Search code examples
pythonmatplotlibscikit-learn

PartialDependenceDisplay.from_estimator plots having lines with 0 values


Need to evaluate the two way interaction between two variables after regressor model. Used PartialDependenceDisplay.from_estimator to plot but the contour lines inside the plot all have value 0.Not sure what might cause this. Checked the data and model and there are no problems while loading the model and data. Checked the other two variable combinations and they have same issue.
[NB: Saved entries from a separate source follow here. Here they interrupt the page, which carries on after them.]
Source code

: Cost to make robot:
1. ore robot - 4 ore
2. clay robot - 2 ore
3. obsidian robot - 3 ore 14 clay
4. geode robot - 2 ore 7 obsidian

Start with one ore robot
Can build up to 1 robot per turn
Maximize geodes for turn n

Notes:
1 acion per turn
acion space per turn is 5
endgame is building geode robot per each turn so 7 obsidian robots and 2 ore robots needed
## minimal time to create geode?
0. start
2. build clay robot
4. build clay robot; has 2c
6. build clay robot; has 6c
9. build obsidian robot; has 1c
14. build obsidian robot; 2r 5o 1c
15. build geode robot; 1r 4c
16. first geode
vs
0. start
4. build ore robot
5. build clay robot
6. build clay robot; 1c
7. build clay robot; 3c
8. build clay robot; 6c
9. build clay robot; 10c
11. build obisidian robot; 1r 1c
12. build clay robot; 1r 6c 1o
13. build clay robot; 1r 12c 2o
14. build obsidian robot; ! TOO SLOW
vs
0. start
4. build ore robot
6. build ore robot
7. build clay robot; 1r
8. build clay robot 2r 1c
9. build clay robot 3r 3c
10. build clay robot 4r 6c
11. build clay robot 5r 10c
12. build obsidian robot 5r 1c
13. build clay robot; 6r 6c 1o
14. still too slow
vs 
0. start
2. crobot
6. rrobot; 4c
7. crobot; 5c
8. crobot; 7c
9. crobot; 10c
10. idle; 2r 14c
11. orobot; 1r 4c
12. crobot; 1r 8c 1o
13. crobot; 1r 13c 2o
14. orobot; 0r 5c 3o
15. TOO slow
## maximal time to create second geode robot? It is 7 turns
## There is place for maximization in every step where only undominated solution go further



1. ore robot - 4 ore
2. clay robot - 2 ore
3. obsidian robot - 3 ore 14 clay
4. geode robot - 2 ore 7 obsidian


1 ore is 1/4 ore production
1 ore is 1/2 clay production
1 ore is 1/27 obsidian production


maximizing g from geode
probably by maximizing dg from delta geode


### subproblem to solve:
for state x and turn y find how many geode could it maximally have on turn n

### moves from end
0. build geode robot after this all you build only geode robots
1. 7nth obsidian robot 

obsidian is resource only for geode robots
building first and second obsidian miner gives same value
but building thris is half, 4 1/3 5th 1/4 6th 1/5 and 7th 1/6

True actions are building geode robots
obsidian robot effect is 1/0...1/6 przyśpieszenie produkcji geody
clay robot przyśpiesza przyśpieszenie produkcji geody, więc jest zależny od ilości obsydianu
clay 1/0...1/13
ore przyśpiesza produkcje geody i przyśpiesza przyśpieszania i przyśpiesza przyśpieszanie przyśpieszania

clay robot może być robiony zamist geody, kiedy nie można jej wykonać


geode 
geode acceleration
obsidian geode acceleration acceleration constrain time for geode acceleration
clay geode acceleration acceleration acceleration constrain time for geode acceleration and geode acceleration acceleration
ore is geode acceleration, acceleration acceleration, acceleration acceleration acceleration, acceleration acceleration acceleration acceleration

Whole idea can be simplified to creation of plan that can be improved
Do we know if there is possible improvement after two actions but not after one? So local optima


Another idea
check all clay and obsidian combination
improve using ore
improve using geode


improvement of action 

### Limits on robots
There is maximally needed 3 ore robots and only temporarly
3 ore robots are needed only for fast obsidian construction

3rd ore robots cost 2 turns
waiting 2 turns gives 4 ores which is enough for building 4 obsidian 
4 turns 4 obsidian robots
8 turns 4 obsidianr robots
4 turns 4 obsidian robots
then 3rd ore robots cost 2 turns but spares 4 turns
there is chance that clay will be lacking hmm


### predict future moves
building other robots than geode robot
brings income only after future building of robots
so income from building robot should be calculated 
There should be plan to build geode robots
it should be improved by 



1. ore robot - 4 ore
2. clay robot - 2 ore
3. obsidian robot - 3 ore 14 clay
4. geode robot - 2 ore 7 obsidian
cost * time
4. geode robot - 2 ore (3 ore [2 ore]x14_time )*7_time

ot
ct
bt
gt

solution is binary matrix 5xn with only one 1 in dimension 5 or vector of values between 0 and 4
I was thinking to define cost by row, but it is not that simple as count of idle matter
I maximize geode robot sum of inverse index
from sklearn.inspection import partial_dependence, PartialDependenceDisplay
model = load_model(model_path)
model_features = model.feature_name_

fig, ax = plt.subplots(figsize=(10,5))
X = training_data[model_features]
PartialDependenceDisplay.from_estimator(model, X, features=[('temperature',  'speed')], ax=ax, n_jobs=-1, grid_resolution=20)

enter image description here


Solution

  • Most probably your contour values are all < 0.005. Contour labels are formatted as "%2.2f" and there appears to be no documented way of changing this format. The only workaround I could think of is to retrieve the labels and their values and replace the label texts:

    import matplotlib.pyplot as plt
    from matplotlib.text import Text
    import numpy as np
    from sklearn.datasets import make_friedman1
    from sklearn.ensemble import GradientBoostingRegressor
    from sklearn.inspection import PartialDependenceDisplay
    
    X, y = make_friedman1()
    clf = GradientBoostingRegressor(n_estimators=10).fit(X, y)
    
    pdd = PartialDependenceDisplay.from_estimator(clf, X, [0, (0, 1)])
    
    for c in pdd.axes_[0][1].get_children():
      if isinstance(c, Text):
        try:
           label_value = float(c.get_text())
        except ValueError:
           continue
        idx = np.argmin(abs(pdd.contours_[0][1].levels - label_value))
        c.set_text(f'{pdd.contours_[0][1].levels[idx]:g}')
    

    enter image description here

    Update 1

    The above method doesn't work if all existing labels are identical. A somewhat unreliable quick and dirty workaround would be to rely on the fact that the label texts are added to the Axes in ascending order. The first and last level are not labelled. This leads to the following example:

    import matplotlib.pyplot as plt
    from matplotlib.text import Text
    from sklearn.datasets import make_friedman1
    from sklearn.ensemble import GradientBoostingRegressor
    from sklearn.inspection import PartialDependenceDisplay
    
    X, y = make_friedman1(random_state=42)
    clf = GradientBoostingRegressor(n_estimators=10).fit(X, y)
    
    pdd = PartialDependenceDisplay.from_estimator(clf, X, [0, (0, 1)])
    
    i = 1
    for c in pdd.axes_[0][1].get_children():
      if isinstance(c, Text) and c.get_text():
        c.set_text(f'{pdd.contours_[0][1].levels[i]:g}')
        i += 1
    

    enter image description here

    Update 2

    Another (reliable but still hacky) possibility is to overwrite the clabel function used by Scikit with your own version that uses an appropriate format specification. In order to get hold of this function you'll have to provide your own Axes instance to PartialDependenceDisplay.from_estimator:

    import matplotlib.pyplot as plt
    from sklearn.datasets import make_friedman1
    from sklearn.ensemble import GradientBoostingRegressor
    from sklearn.inspection import PartialDependenceDisplay
    
    fig, axes = plt.subplots(ncols=2)
    
    original_clabel = axes[1].clabel
    def new_clabel(CS, **kwargs):
      del kwargs['fmt']
      return original_clabel(CS, fmt='%2.5f', **kwargs)
    axes[1].clabel = new_clabel
    
    X, y = make_friedman1(random_state=42)
    clf = GradientBoostingRegressor(n_estimators=10).fit(X, y)
    
    pdd = PartialDependenceDisplay.from_estimator(clf, X, [0, (0, 1)], ax=axes)
    

    enter image description here